Zen and the art of becoming cliched

I'm a sucker for Buddhist writings: I own more of Shambhala's books than they do. I trawl websites and blogs and I used to buy the two big magazines before the demise of Borders, the sole stockist in my city. If one immerses oneself in all this print for long enough, you begin to see patterns forming; patterns which quickly become cliches or buzzwords.  I'm guilty of it in my own amateurish scrawlings. Spoken words I believe are less susceptible to becoming stale. But writings start off somewhat stale, and only get worse with repetition and time. So for expediency's sake, I shall engage in a little cliche busting, albeit with the greatest respect for the writers who are bravely putting their stuff out there. Apologies for the lack of slanty thing over the "e" of cliche. I don't know how to do it in Blogger...

In no particular order:

1) Domestic Zen

Yes, yes, Zen isn't all about samadhi, koan and and satori. It's about real stuff like housework and washing your pants. I love that Zen has that practical edge and isn't all crazy metaphysical hooha. But I like the hooha. I like that Zen looks squarely at the Great Matter of Life and Death, and at our small ideas about self, time, and our place in the Universe and busts them right apart. And there's some magic in that. It's not all domestic drudgery hem hem sorry Dharma. 

2) "The present moment"

What can I say? The whole thing behind this teaching it seems is to get a person to see that it's serves no purpose catapulting their mind about like a time-travelling worry machine, that everything you neeed is right at hand. But this phrase gets chucked around so much, when I hear it I have visions of time all sliced up into little bits and marching past my eyes...there is no present moment! There are no "moments"! Time is not divided up into little moment-shaped pieces, okay?

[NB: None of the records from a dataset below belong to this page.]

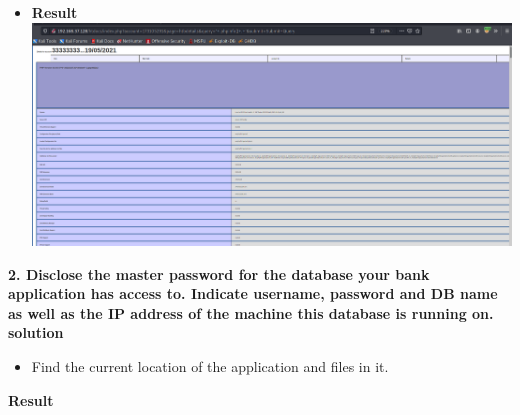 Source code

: \begin{Shaded}
\begin{Highlighting}[]
 \OperatorTok{=}\StringTok{\textquotesingle{}\textquotesingle{}}\NormalTok{()}\StringTok{\textquotesingle{}\textquotesingle{}}\OtherTok{;}  
\end{Highlighting}
\end{Shaded}

\begin{itemize}
\tightlist
\item
  \textbf{Result} \includegraphics{images/task2/phpinfo.PNG}
\end{itemize}

\textbf{2. Disclose the master password for the database your bank
application has access to. Indicate username, password and DB name as
well as the IP address of the machine this database is running on.}
\textbf{solution}

\begin{itemize}
\tightlist
\item
  Find the current location of the application and files in it.
\end{itemize}

\begin{Shaded}
\begin{Highlighting}[]
\end{Highlighting}
\end{Shaded}

\begin{Shaded}
\begin{Highlighting}[]
\end{Highlighting}
\end{Shaded}

\textbf{Result}

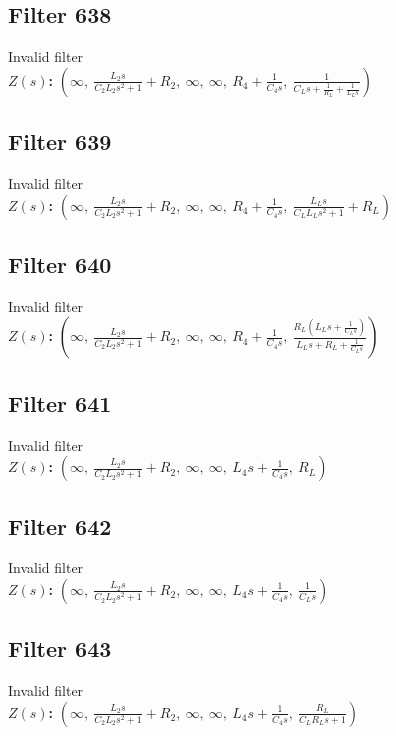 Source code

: \documentclass{article}
\begin{document}
\subsection*{Filter 638}
Invalid filter \\ 
\textbf{$Z(s)$:} $\left( \infty, \  \frac{L_{2} s}{C_{2} L_{2} s^{2} + 1} + R_{2}, \  \infty, \  \infty, \  R_{4} + \frac{1}{C_{4} s}, \  \frac{1}{C_{L} s + \frac{1}{R_{L}} + \frac{1}{L_{L} s}}\right)$ \\ 
\subsection*{Filter 639}
Invalid filter \\ 
\textbf{$Z(s)$:} $\left( \infty, \  \frac{L_{2} s}{C_{2} L_{2} s^{2} + 1} + R_{2}, \  \infty, \  \infty, \  R_{4} + \frac{1}{C_{4} s}, \  \frac{L_{L} s}{C_{L} L_{L} s^{2} + 1} + R_{L}\right)$ \\ 
\subsection*{Filter 640}
Invalid filter \\ 
\textbf{$Z(s)$:} $\left( \infty, \  \frac{L_{2} s}{C_{2} L_{2} s^{2} + 1} + R_{2}, \  \infty, \  \infty, \  R_{4} + \frac{1}{C_{4} s}, \  \frac{R_{L} \left(L_{L} s + \frac{1}{C_{L} s}\right)}{L_{L} s + R_{L} + \frac{1}{C_{L} s}}\right)$ \\ 
\subsection*{Filter 641}
Invalid filter \\ 
\textbf{$Z(s)$:} $\left( \infty, \  \frac{L_{2} s}{C_{2} L_{2} s^{2} + 1} + R_{2}, \  \infty, \  \infty, \  L_{4} s + \frac{1}{C_{4} s}, \  R_{L}\right)$ \\ 
\subsection*{Filter 642}
Invalid filter \\ 
\textbf{$Z(s)$:} $\left( \infty, \  \frac{L_{2} s}{C_{2} L_{2} s^{2} + 1} + R_{2}, \  \infty, \  \infty, \  L_{4} s + \frac{1}{C_{4} s}, \  \frac{1}{C_{L} s}\right)$ \\ 
\subsection*{Filter 643}
Invalid filter \\ 
\textbf{$Z(s)$:} $\left( \infty, \  \frac{L_{2} s}{C_{2} L_{2} s^{2} + 1} + R_{2}, \  \infty, \  \infty, \  L_{4} s + \frac{1}{C_{4} s}, \  \frac{R_{L}}{C_{L} R_{L} s + 1}\right)$ \\ 
\end{document}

3) The koan about rubbing the tile to make a mirror

Zazen has no point, you can't become Buddha by sitting, blah blah blah...Yeah yeah, but it was his rubbing the tile that made the other dude realise his Buddha nature wasn't it? This koan is in almost every book about Zen that I pick up. That's all really.

4) Babies and their bathwater

This one crops up whenever the state of Western Dharma is up for discussion. Archaeologists of the future may well conclude that Western Buddhists were cruel to children.

5) Zen and the art of...

Okay guilty as charged. "Zen and the art of motorcycle maintenance" was a great book, which no-one seems really to read. They just appropriate the title for their own devious ends...

I hope you've enjoyed my rant. And taken it with a large dosage of salt.